Problem to solve - Counting task for the data below: how many lines hold the word "adapter"? Answer with the number only.

Given information -
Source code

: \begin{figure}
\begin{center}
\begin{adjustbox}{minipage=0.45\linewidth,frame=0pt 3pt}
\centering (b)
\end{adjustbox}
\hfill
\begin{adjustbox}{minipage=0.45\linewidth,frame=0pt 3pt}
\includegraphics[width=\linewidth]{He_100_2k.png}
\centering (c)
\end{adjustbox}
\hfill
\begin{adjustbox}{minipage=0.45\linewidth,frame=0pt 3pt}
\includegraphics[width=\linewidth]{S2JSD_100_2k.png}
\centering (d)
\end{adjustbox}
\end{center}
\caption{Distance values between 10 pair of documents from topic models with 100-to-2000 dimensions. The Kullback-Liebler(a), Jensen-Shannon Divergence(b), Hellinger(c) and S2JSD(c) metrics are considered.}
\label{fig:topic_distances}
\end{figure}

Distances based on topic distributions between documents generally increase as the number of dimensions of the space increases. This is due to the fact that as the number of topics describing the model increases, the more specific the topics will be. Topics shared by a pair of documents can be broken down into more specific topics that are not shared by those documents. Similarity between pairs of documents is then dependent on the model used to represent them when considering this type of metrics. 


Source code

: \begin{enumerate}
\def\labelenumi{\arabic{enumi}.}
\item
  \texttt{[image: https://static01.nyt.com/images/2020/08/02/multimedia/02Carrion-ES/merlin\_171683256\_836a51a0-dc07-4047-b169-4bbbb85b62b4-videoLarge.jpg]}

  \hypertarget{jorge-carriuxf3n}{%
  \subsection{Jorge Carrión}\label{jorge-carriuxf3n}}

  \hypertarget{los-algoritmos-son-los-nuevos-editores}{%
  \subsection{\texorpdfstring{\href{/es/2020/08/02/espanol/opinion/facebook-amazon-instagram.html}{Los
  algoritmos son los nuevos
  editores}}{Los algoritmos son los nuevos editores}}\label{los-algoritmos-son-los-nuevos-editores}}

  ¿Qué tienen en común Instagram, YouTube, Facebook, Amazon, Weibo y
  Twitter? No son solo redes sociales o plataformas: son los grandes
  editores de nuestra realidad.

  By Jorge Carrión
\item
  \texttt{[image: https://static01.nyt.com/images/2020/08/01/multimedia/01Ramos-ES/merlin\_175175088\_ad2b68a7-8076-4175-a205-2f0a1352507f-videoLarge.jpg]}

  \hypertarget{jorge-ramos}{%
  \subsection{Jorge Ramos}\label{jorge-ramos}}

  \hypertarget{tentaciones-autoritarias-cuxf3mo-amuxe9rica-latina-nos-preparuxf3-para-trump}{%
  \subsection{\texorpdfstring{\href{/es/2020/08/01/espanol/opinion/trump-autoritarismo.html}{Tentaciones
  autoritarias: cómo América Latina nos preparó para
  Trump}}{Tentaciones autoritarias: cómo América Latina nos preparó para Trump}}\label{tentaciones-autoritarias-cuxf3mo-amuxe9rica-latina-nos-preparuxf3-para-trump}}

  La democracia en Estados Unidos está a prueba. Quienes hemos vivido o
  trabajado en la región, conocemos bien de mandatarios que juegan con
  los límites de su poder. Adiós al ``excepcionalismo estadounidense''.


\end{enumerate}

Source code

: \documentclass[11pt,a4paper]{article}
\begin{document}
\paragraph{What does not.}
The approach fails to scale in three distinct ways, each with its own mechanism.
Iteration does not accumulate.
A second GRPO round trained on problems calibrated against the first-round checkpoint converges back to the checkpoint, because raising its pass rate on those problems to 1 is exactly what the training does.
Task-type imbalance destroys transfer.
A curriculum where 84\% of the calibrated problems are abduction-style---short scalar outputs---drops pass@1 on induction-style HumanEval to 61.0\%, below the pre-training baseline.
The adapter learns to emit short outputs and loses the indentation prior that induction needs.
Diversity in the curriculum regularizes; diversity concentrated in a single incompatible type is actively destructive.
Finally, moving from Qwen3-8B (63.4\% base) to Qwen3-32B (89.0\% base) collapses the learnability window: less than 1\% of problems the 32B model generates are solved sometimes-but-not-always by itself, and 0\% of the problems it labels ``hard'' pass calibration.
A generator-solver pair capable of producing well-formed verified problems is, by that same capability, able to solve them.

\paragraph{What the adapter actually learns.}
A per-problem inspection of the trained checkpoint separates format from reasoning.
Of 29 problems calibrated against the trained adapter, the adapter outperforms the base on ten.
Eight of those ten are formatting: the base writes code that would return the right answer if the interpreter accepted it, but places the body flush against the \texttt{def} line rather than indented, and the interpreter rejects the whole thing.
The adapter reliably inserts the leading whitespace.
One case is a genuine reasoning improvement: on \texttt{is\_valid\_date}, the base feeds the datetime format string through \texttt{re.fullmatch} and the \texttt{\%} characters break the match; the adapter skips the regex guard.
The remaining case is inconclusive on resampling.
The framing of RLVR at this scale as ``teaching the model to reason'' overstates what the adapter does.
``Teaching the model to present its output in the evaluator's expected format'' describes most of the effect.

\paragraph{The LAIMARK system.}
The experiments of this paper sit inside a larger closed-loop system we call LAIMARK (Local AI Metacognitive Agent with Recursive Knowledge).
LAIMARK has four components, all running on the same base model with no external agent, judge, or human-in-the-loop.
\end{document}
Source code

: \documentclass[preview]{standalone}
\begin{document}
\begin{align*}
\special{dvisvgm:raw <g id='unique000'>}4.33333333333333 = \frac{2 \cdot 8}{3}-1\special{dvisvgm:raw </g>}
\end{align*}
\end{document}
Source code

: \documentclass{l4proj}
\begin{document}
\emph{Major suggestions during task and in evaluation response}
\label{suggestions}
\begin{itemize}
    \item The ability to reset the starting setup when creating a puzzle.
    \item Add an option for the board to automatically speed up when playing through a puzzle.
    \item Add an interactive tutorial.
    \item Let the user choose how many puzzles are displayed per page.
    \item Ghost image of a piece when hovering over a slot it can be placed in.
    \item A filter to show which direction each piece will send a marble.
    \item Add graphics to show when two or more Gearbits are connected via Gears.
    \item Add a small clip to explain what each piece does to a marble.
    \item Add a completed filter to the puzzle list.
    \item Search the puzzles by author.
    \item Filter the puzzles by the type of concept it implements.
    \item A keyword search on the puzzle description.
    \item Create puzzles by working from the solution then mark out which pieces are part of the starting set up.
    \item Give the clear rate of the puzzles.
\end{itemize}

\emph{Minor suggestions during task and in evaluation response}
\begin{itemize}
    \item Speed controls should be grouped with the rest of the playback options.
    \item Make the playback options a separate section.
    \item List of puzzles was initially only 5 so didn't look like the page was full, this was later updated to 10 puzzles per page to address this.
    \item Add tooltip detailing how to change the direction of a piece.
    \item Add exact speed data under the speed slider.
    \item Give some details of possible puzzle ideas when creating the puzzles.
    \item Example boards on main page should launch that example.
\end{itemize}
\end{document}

Response - 6